DATA IN THIS EXERCISE section start
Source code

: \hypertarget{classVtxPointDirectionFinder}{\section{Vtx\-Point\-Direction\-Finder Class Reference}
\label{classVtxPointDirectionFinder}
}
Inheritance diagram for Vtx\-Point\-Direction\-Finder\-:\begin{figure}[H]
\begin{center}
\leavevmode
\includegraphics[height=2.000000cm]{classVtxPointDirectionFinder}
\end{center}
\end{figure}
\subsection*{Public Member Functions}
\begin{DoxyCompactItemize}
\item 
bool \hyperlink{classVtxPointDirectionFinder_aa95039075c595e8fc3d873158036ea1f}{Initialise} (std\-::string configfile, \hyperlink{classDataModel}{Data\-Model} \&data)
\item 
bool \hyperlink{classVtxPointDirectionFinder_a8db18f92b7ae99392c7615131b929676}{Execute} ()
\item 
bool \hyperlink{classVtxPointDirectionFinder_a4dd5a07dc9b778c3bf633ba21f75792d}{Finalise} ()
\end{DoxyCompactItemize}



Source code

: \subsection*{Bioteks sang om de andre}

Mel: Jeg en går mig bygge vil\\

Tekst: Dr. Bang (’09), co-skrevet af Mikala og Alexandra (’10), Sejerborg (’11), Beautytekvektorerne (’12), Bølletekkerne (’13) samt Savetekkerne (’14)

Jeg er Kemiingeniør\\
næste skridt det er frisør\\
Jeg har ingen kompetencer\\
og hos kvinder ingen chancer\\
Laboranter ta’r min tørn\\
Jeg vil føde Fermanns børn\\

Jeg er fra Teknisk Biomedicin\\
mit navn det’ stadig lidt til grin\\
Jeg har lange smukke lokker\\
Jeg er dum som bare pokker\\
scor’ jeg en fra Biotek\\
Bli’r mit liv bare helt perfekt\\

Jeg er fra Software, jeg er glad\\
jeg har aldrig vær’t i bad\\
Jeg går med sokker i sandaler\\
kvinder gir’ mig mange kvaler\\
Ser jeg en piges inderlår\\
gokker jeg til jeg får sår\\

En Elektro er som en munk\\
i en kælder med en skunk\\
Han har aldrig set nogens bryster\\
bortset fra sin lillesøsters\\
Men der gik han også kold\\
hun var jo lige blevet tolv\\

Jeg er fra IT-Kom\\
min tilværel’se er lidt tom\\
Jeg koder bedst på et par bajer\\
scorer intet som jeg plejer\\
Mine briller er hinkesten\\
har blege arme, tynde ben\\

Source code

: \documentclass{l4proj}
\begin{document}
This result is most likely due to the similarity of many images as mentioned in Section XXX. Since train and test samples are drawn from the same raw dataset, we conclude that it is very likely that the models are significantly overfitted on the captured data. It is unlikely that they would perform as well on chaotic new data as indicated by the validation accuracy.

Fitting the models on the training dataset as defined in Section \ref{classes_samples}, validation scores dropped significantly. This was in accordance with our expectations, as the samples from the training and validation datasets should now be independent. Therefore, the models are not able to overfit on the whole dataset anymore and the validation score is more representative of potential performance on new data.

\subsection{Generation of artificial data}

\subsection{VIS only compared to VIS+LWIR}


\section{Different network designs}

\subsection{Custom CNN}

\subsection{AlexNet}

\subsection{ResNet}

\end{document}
DATA IN THIS EXERCISE section end
Please transcribe all of the records, keeping every line exactly as it is.

Source code

: \hypertarget{classVtxPointDirectionFinder}{\section{Vtx\-Point\-Direction\-Finder Class Reference}
\label{classVtxPointDirectionFinder}
}
Inheritance diagram for Vtx\-Point\-Direction\-Finder\-:\begin{figure}[H]
\begin{center}
\leavevmode
\includegraphics[height=2.000000cm]{classVtxPointDirectionFinder}
\end{center}
\end{figure}
\subsection*{Public Member Functions}
\begin{DoxyCompactItemize}
\item 
bool \hyperlink{classVtxPointDirectionFinder_aa95039075c595e8fc3d873158036ea1f}{Initialise} (std\-::string configfile, \hyperlink{classDataModel}{Data\-Model} \&data)
\item 
bool \hyperlink{classVtxPointDirectionFinder_a8db18f92b7ae99392c7615131b929676}{Execute} ()
\item 
bool \hyperlink{classVtxPointDirectionFinder_a4dd5a07dc9b778c3bf633ba21f75792d}{Finalise} ()
\end{DoxyCompactItemize}



Source code

: \subsection*{Bioteks sang om de andre}

Mel: Jeg en går mig bygge vil\\

Tekst: Dr. Bang (’09), co-skrevet af Mikala og Alexandra (’10), Sejerborg (’11), Beautytekvektorerne (’12), Bølletekkerne (’13) samt Savetekkerne (’14)

Jeg er Kemiingeniør\\
næste skridt det er frisør\\
Jeg har ingen kompetencer\\
og hos kvinder ingen chancer\\
Laboranter ta’r min tørn\\
Jeg vil føde Fermanns børn\\

Jeg er fra Teknisk Biomedicin\\
mit navn det’ stadig lidt til grin\\
Jeg har lange smukke lokker\\
Jeg er dum som bare pokker\\
scor’ jeg en fra Biotek\\
Bli’r mit liv bare helt perfekt\\

Jeg er fra Software, jeg er glad\\
jeg har aldrig vær’t i bad\\
Jeg går med sokker i sandaler\\
kvinder gir’ mig mange kvaler\\
Ser jeg en piges inderlår\\
gokker jeg til jeg får sår\\

En Elektro er som en munk\\
i en kælder med en skunk\\
Han har aldrig set nogens bryster\\
bortset fra sin lillesøsters\\
Men der gik han også kold\\
hun var jo lige blevet tolv\\

Jeg er fra IT-Kom\\
min tilværel’se er lidt tom\\
Jeg koder bedst på et par bajer\\
scorer intet som jeg plejer\\
Mine briller er hinkesten\\
har blege arme, tynde ben\\

Source code

: \documentclass{l4proj}
\begin{document}
This result is most likely due to the similarity of many images as mentioned in Section XXX. Since train and test samples are drawn from the same raw dataset, we conclude that it is very likely that the models are significantly overfitted on the captured data. It is unlikely that they would perform as well on chaotic new data as indicated by the validation accuracy.

Fitting the models on the training dataset as defined in Section \ref{classes_samples}, validation scores dropped significantly. This was in accordance with our expectations, as the samples from the training and validation datasets should now be independent. Therefore, the models are not able to overfit on the whole dataset anymore and the validation score is more representative of potential performance on new data.

\subsection{Generation of artificial data}

\subsection{VIS only compared to VIS+LWIR}


\section{Different network designs}

\subsection{Custom CNN}

\subsection{AlexNet}

\subsection{ResNet}

\end{document}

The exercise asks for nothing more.